> [Data extracted from a collection]
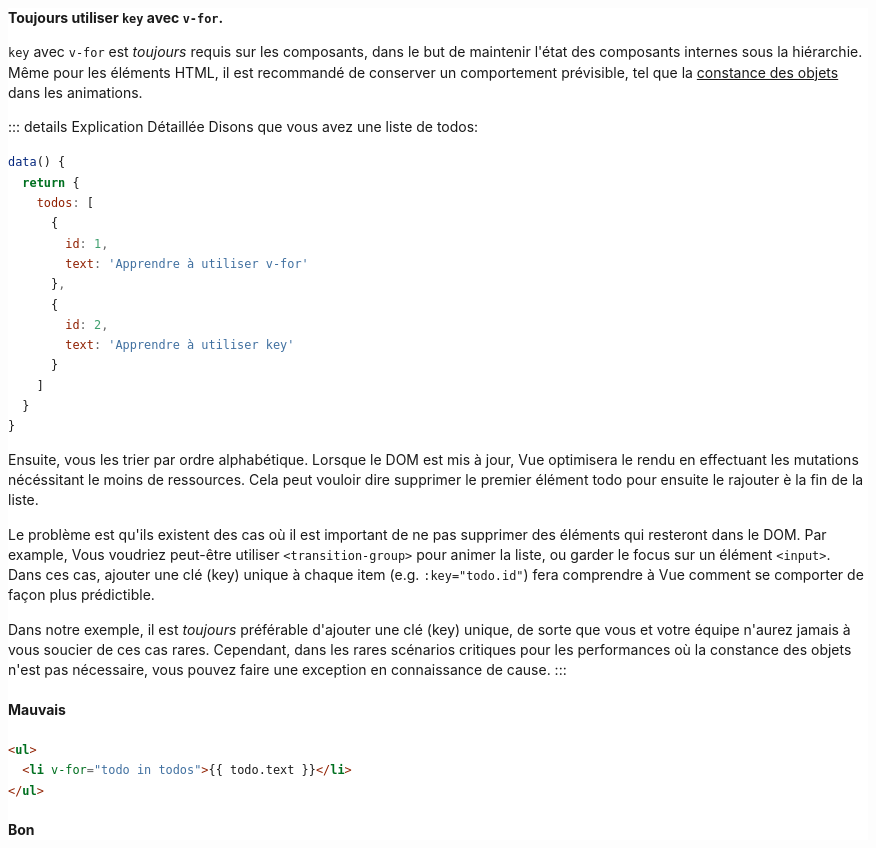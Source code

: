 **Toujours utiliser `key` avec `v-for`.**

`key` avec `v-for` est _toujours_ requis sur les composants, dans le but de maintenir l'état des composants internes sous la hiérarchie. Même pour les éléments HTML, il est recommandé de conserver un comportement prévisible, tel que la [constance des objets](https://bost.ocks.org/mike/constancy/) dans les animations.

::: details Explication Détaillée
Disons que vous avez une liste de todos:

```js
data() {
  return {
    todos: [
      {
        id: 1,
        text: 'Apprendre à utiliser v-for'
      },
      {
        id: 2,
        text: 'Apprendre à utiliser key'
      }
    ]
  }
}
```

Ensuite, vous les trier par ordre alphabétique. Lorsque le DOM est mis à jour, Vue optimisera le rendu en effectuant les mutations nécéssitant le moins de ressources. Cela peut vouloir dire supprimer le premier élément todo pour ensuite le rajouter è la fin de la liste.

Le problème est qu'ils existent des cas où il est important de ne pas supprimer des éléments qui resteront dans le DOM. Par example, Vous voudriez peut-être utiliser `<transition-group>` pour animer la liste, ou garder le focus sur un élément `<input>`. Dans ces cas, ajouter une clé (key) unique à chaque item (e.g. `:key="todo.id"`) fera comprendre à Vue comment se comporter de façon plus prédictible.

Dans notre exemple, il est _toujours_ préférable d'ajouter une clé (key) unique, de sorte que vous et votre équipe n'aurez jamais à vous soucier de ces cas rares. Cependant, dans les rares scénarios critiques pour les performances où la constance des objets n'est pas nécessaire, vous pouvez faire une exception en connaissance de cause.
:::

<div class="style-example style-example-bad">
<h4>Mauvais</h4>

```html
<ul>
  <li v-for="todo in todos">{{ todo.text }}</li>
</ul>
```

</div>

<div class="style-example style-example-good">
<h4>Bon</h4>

* * *

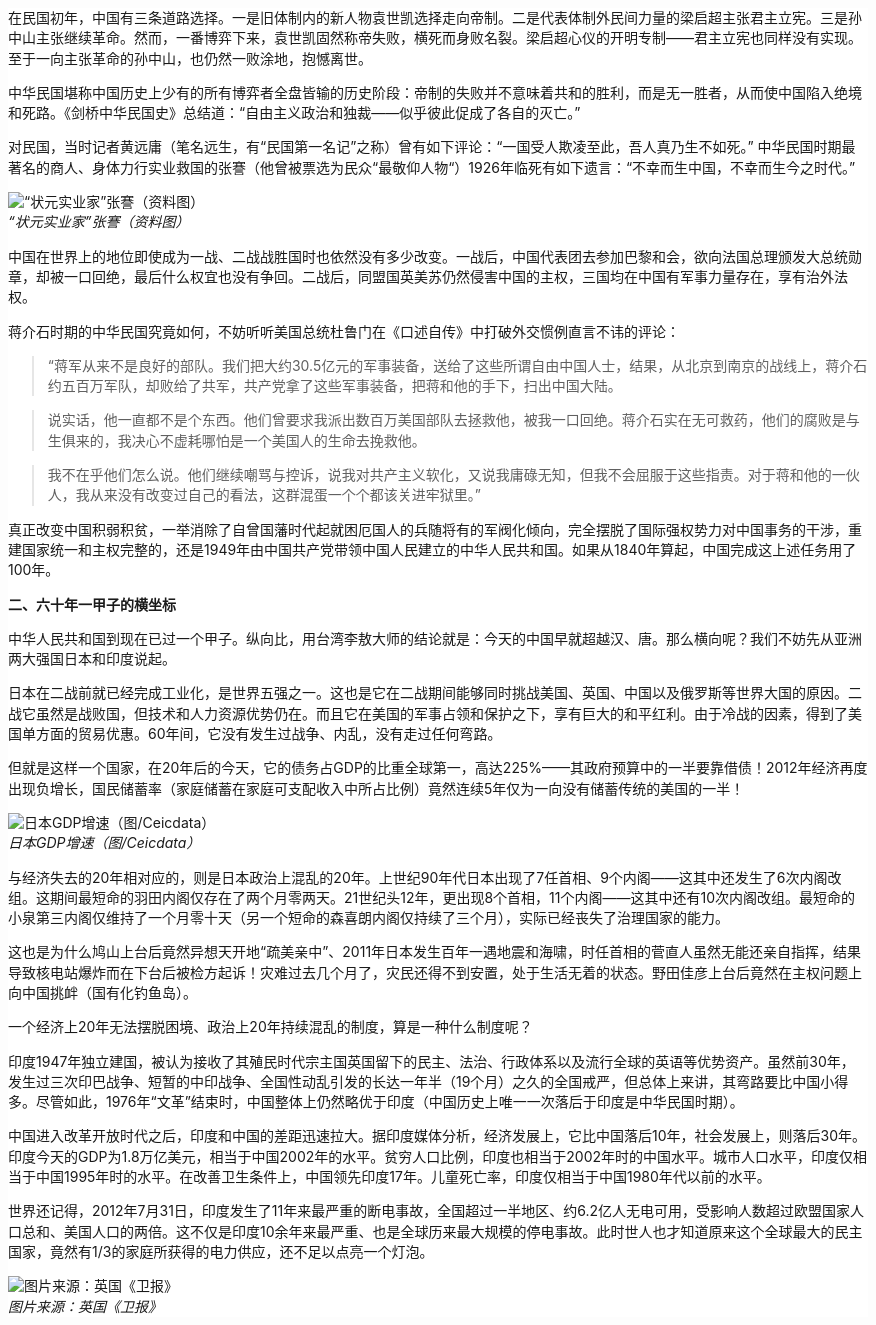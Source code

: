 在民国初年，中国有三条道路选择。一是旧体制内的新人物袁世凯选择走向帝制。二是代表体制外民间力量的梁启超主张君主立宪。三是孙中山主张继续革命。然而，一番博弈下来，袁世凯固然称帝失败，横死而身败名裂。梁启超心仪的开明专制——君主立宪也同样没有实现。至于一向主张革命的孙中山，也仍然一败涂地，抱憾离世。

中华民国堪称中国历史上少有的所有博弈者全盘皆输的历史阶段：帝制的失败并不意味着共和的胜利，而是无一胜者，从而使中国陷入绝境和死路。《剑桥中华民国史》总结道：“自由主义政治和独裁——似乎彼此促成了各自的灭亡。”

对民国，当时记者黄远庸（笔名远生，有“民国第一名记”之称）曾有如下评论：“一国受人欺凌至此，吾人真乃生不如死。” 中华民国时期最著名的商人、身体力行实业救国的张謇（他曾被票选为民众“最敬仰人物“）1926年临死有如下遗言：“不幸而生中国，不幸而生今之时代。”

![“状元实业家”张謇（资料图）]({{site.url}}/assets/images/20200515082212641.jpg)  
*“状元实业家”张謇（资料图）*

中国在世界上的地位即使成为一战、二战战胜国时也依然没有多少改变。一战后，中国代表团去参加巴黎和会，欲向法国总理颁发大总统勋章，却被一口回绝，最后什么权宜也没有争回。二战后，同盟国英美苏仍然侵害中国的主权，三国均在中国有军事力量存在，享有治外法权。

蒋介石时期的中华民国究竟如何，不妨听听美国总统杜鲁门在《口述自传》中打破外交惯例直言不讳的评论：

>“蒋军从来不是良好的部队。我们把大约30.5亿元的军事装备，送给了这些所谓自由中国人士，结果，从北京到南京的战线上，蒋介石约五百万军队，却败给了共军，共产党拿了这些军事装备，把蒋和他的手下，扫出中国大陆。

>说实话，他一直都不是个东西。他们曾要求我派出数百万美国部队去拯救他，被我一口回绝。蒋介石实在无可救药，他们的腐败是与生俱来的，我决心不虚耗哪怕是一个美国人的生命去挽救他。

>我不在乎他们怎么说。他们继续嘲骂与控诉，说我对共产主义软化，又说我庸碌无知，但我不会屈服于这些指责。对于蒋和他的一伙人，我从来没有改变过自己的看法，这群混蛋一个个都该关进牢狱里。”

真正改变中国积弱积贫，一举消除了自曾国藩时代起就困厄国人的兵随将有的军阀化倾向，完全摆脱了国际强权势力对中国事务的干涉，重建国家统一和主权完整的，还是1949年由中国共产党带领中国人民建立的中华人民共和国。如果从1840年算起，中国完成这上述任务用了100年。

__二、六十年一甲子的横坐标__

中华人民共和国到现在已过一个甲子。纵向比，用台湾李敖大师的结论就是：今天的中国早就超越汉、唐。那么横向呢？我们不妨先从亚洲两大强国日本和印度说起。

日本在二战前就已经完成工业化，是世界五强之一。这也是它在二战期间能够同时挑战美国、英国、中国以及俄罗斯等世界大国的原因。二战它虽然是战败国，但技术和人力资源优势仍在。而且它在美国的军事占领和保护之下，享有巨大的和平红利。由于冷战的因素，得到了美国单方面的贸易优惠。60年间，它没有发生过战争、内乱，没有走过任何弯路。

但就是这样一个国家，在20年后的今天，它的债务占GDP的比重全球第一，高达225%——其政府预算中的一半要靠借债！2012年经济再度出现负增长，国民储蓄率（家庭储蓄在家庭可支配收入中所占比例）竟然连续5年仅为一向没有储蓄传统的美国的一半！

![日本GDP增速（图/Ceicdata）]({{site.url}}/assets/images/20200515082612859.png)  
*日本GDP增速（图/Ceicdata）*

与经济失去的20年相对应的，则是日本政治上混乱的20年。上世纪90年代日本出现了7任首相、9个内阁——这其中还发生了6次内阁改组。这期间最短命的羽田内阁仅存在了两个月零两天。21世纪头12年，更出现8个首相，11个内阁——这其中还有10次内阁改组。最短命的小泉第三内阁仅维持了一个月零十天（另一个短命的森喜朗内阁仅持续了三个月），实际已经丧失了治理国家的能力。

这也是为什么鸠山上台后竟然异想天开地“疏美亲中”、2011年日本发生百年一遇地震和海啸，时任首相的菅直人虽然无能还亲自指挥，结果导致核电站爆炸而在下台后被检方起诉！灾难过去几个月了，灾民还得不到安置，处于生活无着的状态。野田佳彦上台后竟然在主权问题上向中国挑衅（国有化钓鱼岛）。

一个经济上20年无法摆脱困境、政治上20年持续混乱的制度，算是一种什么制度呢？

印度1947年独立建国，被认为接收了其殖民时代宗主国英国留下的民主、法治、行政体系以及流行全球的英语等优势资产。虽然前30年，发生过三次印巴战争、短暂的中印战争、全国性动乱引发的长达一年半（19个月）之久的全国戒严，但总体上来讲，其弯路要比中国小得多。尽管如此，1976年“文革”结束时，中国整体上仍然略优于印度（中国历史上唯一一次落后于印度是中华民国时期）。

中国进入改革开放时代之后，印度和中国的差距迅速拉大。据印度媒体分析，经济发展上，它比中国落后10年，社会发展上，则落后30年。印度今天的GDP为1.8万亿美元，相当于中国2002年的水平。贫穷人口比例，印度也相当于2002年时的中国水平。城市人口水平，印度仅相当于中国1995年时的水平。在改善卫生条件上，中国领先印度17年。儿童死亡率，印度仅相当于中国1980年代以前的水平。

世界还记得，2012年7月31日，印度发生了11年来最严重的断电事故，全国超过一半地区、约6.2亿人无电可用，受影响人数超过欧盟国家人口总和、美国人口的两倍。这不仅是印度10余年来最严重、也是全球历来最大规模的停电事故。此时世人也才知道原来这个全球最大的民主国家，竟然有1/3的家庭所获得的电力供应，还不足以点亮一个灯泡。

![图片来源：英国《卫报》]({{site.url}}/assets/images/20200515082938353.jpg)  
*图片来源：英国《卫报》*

> [Goal of the exercise] Using the data above, reproduce exactly the lines from the line that contains "蒋介石时期的中华民国究竟如何" through the line that contains "中华人民共和国到现在已过一个", including both.

> [Answer for the task]
蒋介石时期的中华民国究竟如何，不妨听听美国总统杜鲁门在《口述自传》中打破外交惯例直言不讳的评论：

>“蒋军从来不是良好的部队。我们把大约30.5亿元的军事装备，送给了这些所谓自由中国人士，结果，从北京到南京的战线上，蒋介石约五百万军队，却败给了共军，共产党拿了这些军事装备，把蒋和他的手下，扫出中国大陆。

>说实话，他一直都不是个东西。他们曾要求我派出数百万美国部队去拯救他，被我一口回绝。蒋介石实在无可救药，他们的腐败是与生俱来的，我决心不虚耗哪怕是一个美国人的生命去挽救他。

>我不在乎他们怎么说。他们继续嘲骂与控诉，说我对共产主义软化，又说我庸碌无知，但我不会屈服于这些指责。对于蒋和他的一伙人，我从来没有改变过自己的看法，这群混蛋一个个都该关进牢狱里。”

真正改变中国积弱积贫，一举消除了自曾国藩时代起就困厄国人的兵随将有的军阀化倾向，完全摆脱了国际强权势力对中国事务的干涉，重建国家统一和主权完整的，还是1949年由中国共产党带领中国人民建立的中华人民共和国。如果从1840年算起，中国完成这上述任务用了100年。

__二、六十年一甲子的横坐标__

中华人民共和国到现在已过一个甲子。纵向比，用台湾李敖大师的结论就是：今天的中国早就超越汉、唐。那么横向呢？我们不妨先从亚洲两大强国日本和印度说起。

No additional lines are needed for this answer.